▶ **Task brief**: Should the entries contain pictures, leave them out and return exactly the lines from the first through the line holding "- not because".

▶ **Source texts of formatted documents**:
-- Opening Marker --
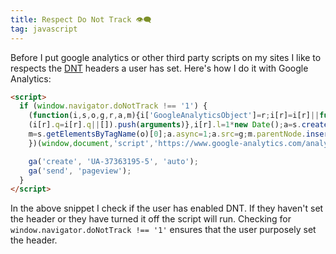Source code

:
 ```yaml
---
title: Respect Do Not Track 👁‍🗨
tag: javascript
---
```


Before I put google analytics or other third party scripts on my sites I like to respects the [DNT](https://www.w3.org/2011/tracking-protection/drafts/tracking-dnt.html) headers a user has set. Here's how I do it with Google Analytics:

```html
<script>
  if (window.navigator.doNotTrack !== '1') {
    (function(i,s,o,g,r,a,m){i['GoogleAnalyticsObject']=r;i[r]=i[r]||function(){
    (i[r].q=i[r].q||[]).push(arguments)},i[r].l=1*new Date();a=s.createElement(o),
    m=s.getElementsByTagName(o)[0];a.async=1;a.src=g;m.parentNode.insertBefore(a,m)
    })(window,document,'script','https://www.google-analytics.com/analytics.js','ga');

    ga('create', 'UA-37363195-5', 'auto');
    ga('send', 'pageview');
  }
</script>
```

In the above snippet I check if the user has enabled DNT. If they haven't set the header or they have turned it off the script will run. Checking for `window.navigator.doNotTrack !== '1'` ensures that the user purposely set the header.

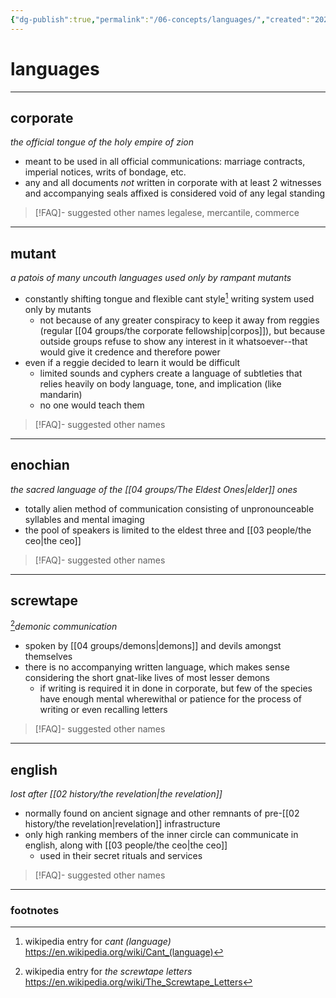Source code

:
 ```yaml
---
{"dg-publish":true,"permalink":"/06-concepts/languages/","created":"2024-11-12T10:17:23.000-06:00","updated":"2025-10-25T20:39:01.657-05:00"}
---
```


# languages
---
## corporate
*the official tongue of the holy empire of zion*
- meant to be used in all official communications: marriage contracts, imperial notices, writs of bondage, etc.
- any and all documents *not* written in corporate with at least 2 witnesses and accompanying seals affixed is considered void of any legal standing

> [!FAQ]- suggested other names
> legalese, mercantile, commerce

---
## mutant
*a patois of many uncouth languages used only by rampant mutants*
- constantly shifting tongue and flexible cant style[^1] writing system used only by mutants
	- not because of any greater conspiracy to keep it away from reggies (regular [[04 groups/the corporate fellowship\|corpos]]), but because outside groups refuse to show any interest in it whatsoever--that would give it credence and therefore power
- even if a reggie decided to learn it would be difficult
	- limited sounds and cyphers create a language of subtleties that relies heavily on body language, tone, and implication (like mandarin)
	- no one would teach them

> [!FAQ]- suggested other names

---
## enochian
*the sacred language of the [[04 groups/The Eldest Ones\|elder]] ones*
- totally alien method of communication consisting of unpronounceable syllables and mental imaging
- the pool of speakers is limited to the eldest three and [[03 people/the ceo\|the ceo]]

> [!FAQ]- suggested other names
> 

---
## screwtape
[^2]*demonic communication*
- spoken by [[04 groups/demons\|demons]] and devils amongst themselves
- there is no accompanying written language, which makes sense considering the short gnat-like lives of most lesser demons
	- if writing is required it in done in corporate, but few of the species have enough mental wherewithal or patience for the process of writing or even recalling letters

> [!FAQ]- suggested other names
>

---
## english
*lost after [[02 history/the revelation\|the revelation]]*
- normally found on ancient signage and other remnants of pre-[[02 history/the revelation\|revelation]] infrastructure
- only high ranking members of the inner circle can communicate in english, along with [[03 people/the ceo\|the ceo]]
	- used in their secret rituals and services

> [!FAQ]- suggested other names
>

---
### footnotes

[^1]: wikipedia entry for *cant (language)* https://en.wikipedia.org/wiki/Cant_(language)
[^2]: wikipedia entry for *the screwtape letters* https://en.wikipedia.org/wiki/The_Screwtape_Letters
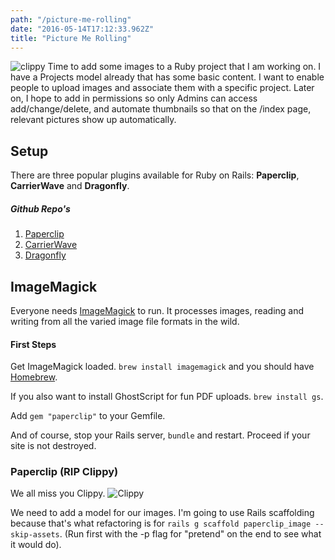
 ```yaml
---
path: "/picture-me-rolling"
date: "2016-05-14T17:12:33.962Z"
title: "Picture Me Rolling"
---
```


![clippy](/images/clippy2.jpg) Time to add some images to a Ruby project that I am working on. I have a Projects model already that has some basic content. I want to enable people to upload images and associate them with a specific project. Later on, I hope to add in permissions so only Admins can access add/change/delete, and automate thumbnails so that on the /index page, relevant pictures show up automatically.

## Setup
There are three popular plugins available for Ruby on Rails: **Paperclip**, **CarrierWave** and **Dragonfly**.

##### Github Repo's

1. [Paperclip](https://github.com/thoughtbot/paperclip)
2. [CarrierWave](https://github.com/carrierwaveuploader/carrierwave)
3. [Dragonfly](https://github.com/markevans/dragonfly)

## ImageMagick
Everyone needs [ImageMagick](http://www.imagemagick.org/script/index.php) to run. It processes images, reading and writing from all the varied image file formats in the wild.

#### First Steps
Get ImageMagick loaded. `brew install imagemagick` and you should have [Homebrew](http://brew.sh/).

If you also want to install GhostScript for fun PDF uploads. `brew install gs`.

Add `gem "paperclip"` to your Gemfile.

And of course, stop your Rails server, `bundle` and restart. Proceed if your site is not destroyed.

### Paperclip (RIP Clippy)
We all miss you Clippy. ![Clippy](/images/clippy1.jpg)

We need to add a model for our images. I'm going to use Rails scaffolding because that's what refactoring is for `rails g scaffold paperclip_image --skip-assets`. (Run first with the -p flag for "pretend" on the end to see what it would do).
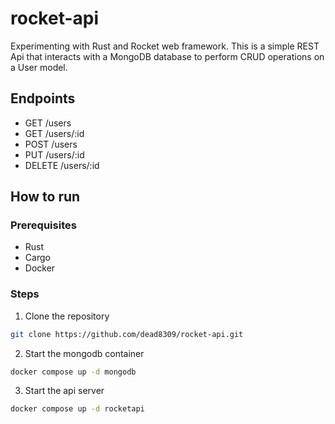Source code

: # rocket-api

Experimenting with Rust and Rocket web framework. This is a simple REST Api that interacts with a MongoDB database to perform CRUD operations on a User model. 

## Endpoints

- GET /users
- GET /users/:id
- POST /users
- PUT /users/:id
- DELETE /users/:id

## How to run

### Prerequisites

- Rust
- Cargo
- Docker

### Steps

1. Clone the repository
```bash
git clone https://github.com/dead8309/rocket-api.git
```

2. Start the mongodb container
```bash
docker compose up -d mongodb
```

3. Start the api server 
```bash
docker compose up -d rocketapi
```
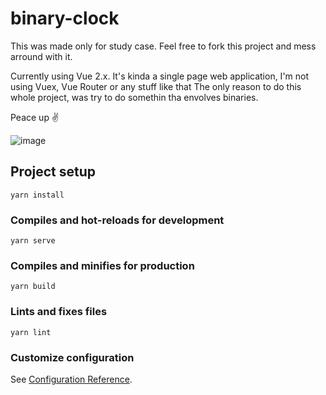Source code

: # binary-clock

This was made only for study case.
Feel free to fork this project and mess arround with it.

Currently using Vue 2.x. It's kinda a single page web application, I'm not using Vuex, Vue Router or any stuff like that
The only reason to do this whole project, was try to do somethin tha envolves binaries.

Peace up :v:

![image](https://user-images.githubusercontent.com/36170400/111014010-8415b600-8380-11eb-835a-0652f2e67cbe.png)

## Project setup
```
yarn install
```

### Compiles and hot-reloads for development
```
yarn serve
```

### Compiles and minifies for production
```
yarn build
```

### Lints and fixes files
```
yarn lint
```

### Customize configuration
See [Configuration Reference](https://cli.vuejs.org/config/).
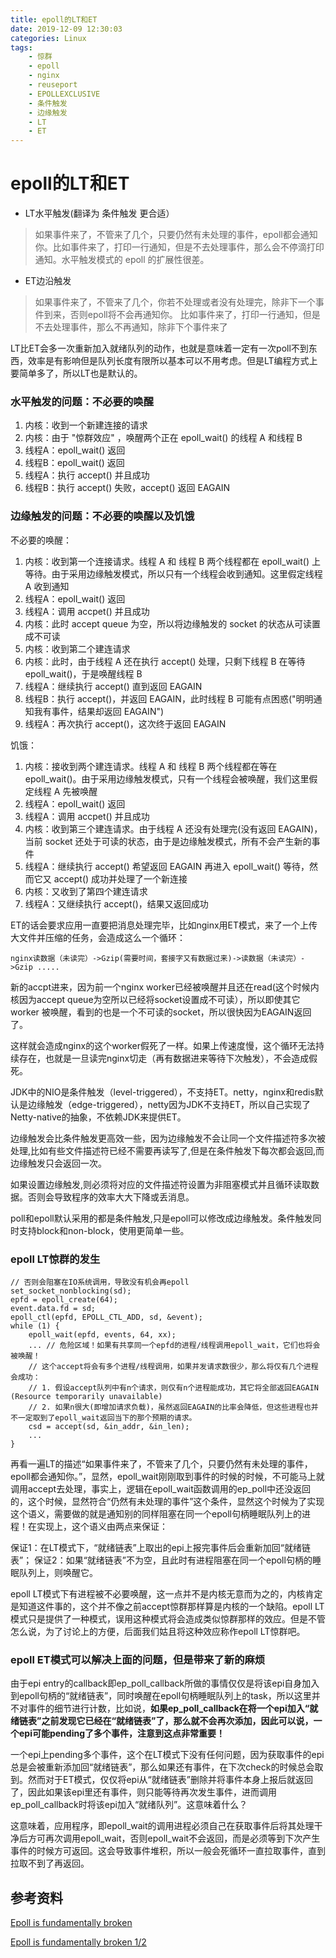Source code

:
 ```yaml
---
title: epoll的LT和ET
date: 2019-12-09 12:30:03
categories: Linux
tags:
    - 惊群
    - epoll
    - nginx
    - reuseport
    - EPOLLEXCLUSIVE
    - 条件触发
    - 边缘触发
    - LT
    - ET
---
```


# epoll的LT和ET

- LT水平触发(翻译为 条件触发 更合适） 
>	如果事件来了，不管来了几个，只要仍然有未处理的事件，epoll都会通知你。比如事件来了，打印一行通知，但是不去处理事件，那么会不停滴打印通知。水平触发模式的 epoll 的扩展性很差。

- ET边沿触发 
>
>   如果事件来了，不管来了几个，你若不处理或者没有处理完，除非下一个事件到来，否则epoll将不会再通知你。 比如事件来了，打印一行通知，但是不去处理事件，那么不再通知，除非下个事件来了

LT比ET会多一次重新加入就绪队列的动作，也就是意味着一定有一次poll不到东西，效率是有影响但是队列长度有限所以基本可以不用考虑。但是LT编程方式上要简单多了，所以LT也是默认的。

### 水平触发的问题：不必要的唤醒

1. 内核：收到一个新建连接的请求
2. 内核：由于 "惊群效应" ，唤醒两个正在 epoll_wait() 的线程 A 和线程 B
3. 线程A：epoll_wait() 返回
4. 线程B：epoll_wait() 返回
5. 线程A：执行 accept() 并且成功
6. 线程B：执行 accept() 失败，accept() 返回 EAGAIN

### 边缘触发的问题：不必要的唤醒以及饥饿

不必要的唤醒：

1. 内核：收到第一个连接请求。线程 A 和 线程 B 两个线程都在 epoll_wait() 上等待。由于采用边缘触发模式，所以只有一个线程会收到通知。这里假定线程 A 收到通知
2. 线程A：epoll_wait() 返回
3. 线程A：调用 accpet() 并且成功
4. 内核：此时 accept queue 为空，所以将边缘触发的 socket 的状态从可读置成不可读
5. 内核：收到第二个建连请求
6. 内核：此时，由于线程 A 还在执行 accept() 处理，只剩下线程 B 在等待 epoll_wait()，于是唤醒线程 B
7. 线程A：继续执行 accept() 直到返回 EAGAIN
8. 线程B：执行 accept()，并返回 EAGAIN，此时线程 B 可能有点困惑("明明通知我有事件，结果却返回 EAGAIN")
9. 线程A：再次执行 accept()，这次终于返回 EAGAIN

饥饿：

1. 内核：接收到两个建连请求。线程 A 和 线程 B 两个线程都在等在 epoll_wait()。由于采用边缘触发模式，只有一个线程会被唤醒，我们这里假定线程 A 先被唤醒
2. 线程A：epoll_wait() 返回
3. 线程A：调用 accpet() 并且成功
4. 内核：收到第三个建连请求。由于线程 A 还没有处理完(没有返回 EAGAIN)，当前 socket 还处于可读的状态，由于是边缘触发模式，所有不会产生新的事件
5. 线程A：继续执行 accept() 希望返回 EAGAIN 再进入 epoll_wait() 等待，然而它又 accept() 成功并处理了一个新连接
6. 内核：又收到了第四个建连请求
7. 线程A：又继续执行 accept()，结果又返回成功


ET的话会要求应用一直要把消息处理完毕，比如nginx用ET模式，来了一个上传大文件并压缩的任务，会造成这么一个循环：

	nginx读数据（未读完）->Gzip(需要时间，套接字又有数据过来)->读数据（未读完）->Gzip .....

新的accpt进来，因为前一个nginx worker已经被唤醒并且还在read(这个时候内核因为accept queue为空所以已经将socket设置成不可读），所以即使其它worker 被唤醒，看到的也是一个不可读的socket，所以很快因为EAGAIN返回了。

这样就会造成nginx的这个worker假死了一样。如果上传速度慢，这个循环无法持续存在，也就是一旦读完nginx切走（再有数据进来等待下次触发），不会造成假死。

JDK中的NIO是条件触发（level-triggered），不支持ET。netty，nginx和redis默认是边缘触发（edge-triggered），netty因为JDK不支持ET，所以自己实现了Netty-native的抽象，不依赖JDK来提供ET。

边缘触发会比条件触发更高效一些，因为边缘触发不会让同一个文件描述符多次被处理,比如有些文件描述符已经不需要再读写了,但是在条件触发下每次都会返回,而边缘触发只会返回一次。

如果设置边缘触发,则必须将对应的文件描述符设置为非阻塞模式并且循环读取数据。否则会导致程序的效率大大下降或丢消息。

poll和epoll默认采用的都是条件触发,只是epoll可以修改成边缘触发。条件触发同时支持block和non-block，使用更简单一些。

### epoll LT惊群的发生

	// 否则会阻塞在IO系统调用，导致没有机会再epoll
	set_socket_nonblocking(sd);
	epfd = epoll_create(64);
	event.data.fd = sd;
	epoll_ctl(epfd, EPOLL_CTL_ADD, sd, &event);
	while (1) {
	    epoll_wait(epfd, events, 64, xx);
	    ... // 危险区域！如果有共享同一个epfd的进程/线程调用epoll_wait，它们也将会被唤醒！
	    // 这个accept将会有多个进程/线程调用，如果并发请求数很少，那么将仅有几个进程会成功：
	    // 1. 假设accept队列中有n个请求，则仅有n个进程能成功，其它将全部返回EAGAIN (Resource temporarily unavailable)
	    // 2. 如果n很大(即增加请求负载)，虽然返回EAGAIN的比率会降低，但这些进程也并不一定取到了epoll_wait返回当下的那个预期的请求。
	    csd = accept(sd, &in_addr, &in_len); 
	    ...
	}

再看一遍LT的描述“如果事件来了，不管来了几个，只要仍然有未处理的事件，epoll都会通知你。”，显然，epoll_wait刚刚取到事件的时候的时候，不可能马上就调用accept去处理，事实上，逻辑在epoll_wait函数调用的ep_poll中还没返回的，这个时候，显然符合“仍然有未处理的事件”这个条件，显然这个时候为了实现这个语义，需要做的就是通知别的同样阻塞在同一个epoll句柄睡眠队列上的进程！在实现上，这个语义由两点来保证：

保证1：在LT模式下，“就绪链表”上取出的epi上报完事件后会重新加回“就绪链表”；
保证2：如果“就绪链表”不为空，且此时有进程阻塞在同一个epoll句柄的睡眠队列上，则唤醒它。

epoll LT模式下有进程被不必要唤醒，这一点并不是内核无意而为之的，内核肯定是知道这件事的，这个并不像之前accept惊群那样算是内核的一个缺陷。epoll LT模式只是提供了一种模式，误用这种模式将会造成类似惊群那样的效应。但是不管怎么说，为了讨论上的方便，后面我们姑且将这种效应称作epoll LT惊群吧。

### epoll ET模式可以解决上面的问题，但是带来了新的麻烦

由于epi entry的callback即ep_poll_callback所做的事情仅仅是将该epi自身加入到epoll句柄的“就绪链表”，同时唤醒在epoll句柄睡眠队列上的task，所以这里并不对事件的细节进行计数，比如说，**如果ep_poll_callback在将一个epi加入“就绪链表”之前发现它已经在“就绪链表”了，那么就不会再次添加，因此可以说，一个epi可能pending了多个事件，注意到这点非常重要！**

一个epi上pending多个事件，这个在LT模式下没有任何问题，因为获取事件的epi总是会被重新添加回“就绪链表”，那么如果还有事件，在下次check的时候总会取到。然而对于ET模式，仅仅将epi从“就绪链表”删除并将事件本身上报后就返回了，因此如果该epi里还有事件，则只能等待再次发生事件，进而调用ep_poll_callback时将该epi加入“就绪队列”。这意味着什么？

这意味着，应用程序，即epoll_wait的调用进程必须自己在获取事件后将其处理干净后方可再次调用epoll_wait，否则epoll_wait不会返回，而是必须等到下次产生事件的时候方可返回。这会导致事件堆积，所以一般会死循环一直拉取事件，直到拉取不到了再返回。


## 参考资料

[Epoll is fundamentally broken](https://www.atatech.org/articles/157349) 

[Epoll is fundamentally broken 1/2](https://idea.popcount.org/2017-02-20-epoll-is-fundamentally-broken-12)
-- Closing Marker --
▶ **Exercise solution**:
Source code

:
 ```yaml
---
title: Respect Do Not Track 👁‍🗨
tag: javascript
---
```


Before I put google analytics or other third party scripts on my sites I like to respects the [DNT](https://www.w3.org/2011/tracking-protection/drafts/tracking-dnt.html) headers a user has set. Here's how I do it with Google Analytics:

```html
<script>
  if (window.navigator.doNotTrack !== '1') {
    (function(i,s,o,g,r,a,m){i['GoogleAnalyticsObject']=r;i[r]=i[r]||function(){
    (i[r].q=i[r].q||[]).push(arguments)},i[r].l=1*new Date();a=s.createElement(o),
    m=s.getElementsByTagName(o)[0];a.async=1;a.src=g;m.parentNode.insertBefore(a,m)
    })(window,document,'script','https://www.google-analytics.com/analytics.js','ga');

    ga('create', 'UA-37363195-5', 'auto');
    ga('send', 'pageview');
  }
</script>
```

In the above snippet I check if the user has enabled DNT. If they haven't set the header or they have turned it off the script will run. Checking for `window.navigator.doNotTrack !== '1'` ensures that the user purposely set the header.

Source code

:
 ```yaml
---
{"dg-publish":true,"permalink":"/06-concepts/languages/","created":"2024-11-12T10:17:23.000-06:00","updated":"2025-10-25T20:39:01.657-05:00"}
---
```


# languages
---
## corporate
*the official tongue of the holy empire of zion*
- meant to be used in all official communications: marriage contracts, imperial notices, writs of bondage, etc.
- any and all documents *not* written in corporate with at least 2 witnesses and accompanying seals affixed is considered void of any legal standing

> [!FAQ]- suggested other names
> legalese, mercantile, commerce

---
## mutant
*a patois of many uncouth languages used only by rampant mutants*
- constantly shifting tongue and flexible cant style[^1] writing system used only by mutants
	- not because of any greater conspiracy to keep it away from reggies (regular [[04 groups/the corporate fellowship\|corpos]]), but because outside groups refuse to show any interest in it whatsoever--that would give it credence and therefore power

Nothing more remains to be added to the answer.